### Problem to work on
Transcribe the data underneath exactly, keeping every word in place.

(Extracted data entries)

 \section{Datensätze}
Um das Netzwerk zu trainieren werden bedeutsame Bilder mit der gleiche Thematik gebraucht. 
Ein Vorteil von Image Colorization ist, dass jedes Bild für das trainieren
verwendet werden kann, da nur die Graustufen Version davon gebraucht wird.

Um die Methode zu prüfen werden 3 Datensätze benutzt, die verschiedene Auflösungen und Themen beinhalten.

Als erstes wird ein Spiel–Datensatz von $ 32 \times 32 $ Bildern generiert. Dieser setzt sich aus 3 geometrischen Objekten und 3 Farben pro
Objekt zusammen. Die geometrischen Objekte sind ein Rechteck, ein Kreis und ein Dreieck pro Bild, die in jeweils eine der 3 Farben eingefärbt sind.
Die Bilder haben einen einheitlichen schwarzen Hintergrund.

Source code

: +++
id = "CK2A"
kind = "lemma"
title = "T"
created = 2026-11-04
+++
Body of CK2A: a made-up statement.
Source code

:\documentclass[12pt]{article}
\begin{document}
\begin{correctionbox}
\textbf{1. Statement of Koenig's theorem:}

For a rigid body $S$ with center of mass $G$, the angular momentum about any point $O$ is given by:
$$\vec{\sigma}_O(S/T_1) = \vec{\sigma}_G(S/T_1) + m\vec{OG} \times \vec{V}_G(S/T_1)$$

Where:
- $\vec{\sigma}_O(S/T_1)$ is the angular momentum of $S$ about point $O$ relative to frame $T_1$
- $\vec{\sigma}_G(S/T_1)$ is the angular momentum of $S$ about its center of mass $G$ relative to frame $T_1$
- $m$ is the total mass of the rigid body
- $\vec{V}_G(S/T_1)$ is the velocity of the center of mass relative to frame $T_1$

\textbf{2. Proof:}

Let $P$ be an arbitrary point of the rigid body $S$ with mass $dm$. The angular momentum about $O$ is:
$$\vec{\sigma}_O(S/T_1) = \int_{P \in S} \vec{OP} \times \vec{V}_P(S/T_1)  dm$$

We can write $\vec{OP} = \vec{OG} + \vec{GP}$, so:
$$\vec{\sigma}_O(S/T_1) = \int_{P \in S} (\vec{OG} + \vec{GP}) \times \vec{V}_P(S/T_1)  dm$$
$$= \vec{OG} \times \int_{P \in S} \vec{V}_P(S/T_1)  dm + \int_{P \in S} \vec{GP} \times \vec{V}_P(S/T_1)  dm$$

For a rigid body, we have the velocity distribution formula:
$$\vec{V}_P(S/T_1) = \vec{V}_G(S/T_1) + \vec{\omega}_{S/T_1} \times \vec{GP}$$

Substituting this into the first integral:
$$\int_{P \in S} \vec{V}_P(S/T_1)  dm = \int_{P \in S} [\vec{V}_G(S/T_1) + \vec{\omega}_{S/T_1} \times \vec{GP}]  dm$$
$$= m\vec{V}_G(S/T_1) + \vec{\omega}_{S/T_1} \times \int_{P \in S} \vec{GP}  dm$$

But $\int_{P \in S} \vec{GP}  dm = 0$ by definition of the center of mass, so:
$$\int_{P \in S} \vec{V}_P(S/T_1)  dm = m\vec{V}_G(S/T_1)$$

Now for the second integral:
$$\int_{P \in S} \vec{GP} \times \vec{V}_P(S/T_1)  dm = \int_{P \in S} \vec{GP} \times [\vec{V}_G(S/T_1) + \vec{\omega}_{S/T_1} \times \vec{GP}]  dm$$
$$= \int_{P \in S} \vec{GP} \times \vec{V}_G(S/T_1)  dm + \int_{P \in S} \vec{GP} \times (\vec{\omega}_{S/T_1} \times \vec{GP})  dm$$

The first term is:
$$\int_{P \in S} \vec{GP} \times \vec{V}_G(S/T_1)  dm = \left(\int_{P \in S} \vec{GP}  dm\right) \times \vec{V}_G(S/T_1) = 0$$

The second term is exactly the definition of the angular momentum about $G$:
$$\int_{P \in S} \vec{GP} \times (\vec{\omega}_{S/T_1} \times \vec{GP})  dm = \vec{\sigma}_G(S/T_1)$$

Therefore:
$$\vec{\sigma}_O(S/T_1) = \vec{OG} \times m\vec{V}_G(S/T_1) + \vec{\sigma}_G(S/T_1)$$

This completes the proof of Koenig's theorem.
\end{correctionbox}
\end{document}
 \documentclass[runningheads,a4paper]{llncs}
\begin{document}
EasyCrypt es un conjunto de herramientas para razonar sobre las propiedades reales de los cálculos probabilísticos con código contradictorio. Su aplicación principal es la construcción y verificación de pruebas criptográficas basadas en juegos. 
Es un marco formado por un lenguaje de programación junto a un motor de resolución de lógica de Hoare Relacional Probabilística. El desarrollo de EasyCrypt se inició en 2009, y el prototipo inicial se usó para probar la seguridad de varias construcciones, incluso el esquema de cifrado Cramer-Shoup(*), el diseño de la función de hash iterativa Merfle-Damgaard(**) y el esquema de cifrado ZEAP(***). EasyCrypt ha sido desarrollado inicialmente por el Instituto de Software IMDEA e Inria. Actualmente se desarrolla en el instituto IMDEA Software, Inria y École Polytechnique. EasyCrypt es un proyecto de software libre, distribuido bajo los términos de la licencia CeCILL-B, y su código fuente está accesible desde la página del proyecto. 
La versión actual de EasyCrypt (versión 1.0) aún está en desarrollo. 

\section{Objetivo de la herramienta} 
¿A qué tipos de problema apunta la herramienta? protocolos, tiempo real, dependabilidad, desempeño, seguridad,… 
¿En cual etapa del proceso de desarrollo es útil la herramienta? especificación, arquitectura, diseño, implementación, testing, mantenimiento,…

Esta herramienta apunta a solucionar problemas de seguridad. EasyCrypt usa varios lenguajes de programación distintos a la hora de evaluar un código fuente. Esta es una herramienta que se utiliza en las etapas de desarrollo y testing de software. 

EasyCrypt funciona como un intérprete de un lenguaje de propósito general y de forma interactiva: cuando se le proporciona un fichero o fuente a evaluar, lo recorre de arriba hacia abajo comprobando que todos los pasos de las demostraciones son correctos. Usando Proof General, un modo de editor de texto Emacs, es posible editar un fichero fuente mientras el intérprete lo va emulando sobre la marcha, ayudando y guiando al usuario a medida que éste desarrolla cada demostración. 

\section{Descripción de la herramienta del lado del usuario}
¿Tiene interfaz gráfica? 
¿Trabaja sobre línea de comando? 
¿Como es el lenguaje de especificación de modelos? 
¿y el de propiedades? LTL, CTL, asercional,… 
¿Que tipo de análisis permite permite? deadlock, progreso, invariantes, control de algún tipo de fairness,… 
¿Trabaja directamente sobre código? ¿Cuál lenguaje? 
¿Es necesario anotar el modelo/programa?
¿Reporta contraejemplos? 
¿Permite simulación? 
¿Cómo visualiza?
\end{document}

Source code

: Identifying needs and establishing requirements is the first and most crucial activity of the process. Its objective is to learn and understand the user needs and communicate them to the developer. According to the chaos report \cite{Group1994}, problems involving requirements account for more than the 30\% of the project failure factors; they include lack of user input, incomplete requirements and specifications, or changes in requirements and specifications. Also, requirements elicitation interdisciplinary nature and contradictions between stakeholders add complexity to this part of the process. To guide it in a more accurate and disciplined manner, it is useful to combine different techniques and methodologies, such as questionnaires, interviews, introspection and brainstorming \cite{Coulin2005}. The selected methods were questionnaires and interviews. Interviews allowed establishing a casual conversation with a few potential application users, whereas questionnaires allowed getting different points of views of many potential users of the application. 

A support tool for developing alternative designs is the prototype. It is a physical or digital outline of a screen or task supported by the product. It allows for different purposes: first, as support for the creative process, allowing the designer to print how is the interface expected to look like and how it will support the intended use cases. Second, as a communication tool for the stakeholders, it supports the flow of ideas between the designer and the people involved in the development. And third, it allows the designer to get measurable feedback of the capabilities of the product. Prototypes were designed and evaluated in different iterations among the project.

### Answer to this exercise
 \section{Datensätze}
Um das Netzwerk zu trainieren werden bedeutsame Bilder mit der gleiche Thematik gebraucht. 
Ein Vorteil von Image Colorization ist, dass jedes Bild für das trainieren
verwendet werden kann, da nur die Graustufen Version davon gebraucht wird.

Um die Methode zu prüfen werden 3 Datensätze benutzt, die verschiedene Auflösungen und Themen beinhalten.

Als erstes wird ein Spiel–Datensatz von $ 32 \times 32 $ Bildern generiert. Dieser setzt sich aus 3 geometrischen Objekten und 3 Farben pro
Objekt zusammen. Die geometrischen Objekte sind ein Rechteck, ein Kreis und ein Dreieck pro Bild, die in jeweils eine der 3 Farben eingefärbt sind.
Die Bilder haben einen einheitlichen schwarzen Hintergrund.

Source code

: +++
id = "CK2A"
kind = "lemma"
title = "T"
created = 2026-11-04
+++
Body of CK2A: a made-up statement.
Source code

:\documentclass[12pt]{article}
\begin{document}
\begin{correctionbox}
\textbf{1. Statement of Koenig's theorem:}

For a rigid body $S$ with center of mass $G$, the angular momentum about any point $O$ is given by:
$$\vec{\sigma}_O(S/T_1) = \vec{\sigma}_G(S/T_1) + m\vec{OG} \times \vec{V}_G(S/T_1)$$

Where:
- $\vec{\sigma}_O(S/T_1)$ is the angular momentum of $S$ about point $O$ relative to frame $T_1$
- $\vec{\sigma}_G(S/T_1)$ is the angular momentum of $S$ about its center of mass $G$ relative to frame $T_1$
- $m$ is the total mass of the rigid body
- $\vec{V}_G(S/T_1)$ is the velocity of the center of mass relative to frame $T_1$

\textbf{2. Proof:}

Let $P$ be an arbitrary point of the rigid body $S$ with mass $dm$. The angular momentum about $O$ is:
$$\vec{\sigma}_O(S/T_1) = \int_{P \in S} \vec{OP} \times \vec{V}_P(S/T_1)  dm$$

We can write $\vec{OP} = \vec{OG} + \vec{GP}$, so:
$$\vec{\sigma}_O(S/T_1) = \int_{P \in S} (\vec{OG} + \vec{GP}) \times \vec{V}_P(S/T_1)  dm$$
$$= \vec{OG} \times \int_{P \in S} \vec{V}_P(S/T_1)  dm + \int_{P \in S} \vec{GP} \times \vec{V}_P(S/T_1)  dm$$

For a rigid body, we have the velocity distribution formula:
$$\vec{V}_P(S/T_1) = \vec{V}_G(S/T_1) + \vec{\omega}_{S/T_1} \times \vec{GP}$$

Substituting this into the first integral:
$$\int_{P \in S} \vec{V}_P(S/T_1)  dm = \int_{P \in S} [\vec{V}_G(S/T_1) + \vec{\omega}_{S/T_1} \times \vec{GP}]  dm$$
$$= m\vec{V}_G(S/T_1) + \vec{\omega}_{S/T_1} \times \int_{P \in S} \vec{GP}  dm$$

But $\int_{P \in S} \vec{GP}  dm = 0$ by definition of the center of mass, so:
$$\int_{P \in S} \vec{V}_P(S/T_1)  dm = m\vec{V}_G(S/T_1)$$

Now for the second integral:
$$\int_{P \in S} \vec{GP} \times \vec{V}_P(S/T_1)  dm = \int_{P \in S} \vec{GP} \times [\vec{V}_G(S/T_1) + \vec{\omega}_{S/T_1} \times \vec{GP}]  dm$$
$$= \int_{P \in S} \vec{GP} \times \vec{V}_G(S/T_1)  dm + \int_{P \in S} \vec{GP} \times (\vec{\omega}_{S/T_1} \times \vec{GP})  dm$$

The first term is:
$$\int_{P \in S} \vec{GP} \times \vec{V}_G(S/T_1)  dm = \left(\int_{P \in S} \vec{GP}  dm\right) \times \vec{V}_G(S/T_1) = 0$$

The second term is exactly the definition of the angular momentum about $G$:
$$\int_{P \in S} \vec{GP} \times (\vec{\omega}_{S/T_1} \times \vec{GP})  dm = \vec{\sigma}_G(S/T_1)$$

Therefore:
$$\vec{\sigma}_O(S/T_1) = \vec{OG} \times m\vec{V}_G(S/T_1) + \vec{\sigma}_G(S/T_1)$$

This completes the proof of Koenig's theorem.
\end{correctionbox}
\end{document}
 \documentclass[runningheads,a4paper]{llncs}
\begin{document}
EasyCrypt es un conjunto de herramientas para razonar sobre las propiedades reales de los cálculos probabilísticos con código contradictorio. Su aplicación principal es la construcción y verificación de pruebas criptográficas basadas en juegos. 
Es un marco formado por un lenguaje de programación junto a un motor de resolución de lógica de Hoare Relacional Probabilística. El desarrollo de EasyCrypt se inició en 2009, y el prototipo inicial se usó para probar la seguridad de varias construcciones, incluso el esquema de cifrado Cramer-Shoup(*), el diseño de la función de hash iterativa Merfle-Damgaard(**) y el esquema de cifrado ZEAP(***). EasyCrypt ha sido desarrollado inicialmente por el Instituto de Software IMDEA e Inria. Actualmente se desarrolla en el instituto IMDEA Software, Inria y École Polytechnique. EasyCrypt es un proyecto de software libre, distribuido bajo los términos de la licencia CeCILL-B, y su código fuente está accesible desde la página del proyecto. 
La versión actual de EasyCrypt (versión 1.0) aún está en desarrollo. 

\section{Objetivo de la herramienta} 
¿A qué tipos de problema apunta la herramienta? protocolos, tiempo real, dependabilidad, desempeño, seguridad,… 
¿En cual etapa del proceso de desarrollo es útil la herramienta? especificación, arquitectura, diseño, implementación, testing, mantenimiento,…

Esta herramienta apunta a solucionar problemas de seguridad. EasyCrypt usa varios lenguajes de programación distintos a la hora de evaluar un código fuente. Esta es una herramienta que se utiliza en las etapas de desarrollo y testing de software. 

EasyCrypt funciona como un intérprete de un lenguaje de propósito general y de forma interactiva: cuando se le proporciona un fichero o fuente a evaluar, lo recorre de arriba hacia abajo comprobando que todos los pasos de las demostraciones son correctos. Usando Proof General, un modo de editor de texto Emacs, es posible editar un fichero fuente mientras el intérprete lo va emulando sobre la marcha, ayudando y guiando al usuario a medida que éste desarrolla cada demostración. 

\section{Descripción de la herramienta del lado del usuario}
¿Tiene interfaz gráfica? 
¿Trabaja sobre línea de comando? 
¿Como es el lenguaje de especificación de modelos? 
¿y el de propiedades? LTL, CTL, asercional,… 
¿Que tipo de análisis permite permite? deadlock, progreso, invariantes, control de algún tipo de fairness,… 
¿Trabaja directamente sobre código? ¿Cuál lenguaje? 
¿Es necesario anotar el modelo/programa?
¿Reporta contraejemplos? 
¿Permite simulación? 
¿Cómo visualiza?
\end{document}

Source code

: Identifying needs and establishing requirements is the first and most crucial activity of the process. Its objective is to learn and understand the user needs and communicate them to the developer. According to the chaos report \cite{Group1994}, problems involving requirements account for more than the 30\% of the project failure factors; they include lack of user input, incomplete requirements and specifications, or changes in requirements and specifications. Also, requirements elicitation interdisciplinary nature and contradictions between stakeholders add complexity to this part of the process. To guide it in a more accurate and disciplined manner, it is useful to combine different techniques and methodologies, such as questionnaires, interviews, introspection and brainstorming \cite{Coulin2005}. The selected methods were questionnaires and interviews. Interviews allowed establishing a casual conversation with a few potential application users, whereas questionnaires allowed getting different points of views of many potential users of the application. 

A support tool for developing alternative designs is the prototype. It is a physical or digital outline of a screen or task supported by the product. It allows for different purposes: first, as support for the creative process, allowing the designer to print how is the interface expected to look like and how it will support the intended use cases. Second, as a communication tool for the stakeholders, it supports the flow of ideas between the designer and the people involved in the development. And third, it allows the designer to get measurable feedback of the capabilities of the product. Prototypes were designed and evaluated in different iterations among the project.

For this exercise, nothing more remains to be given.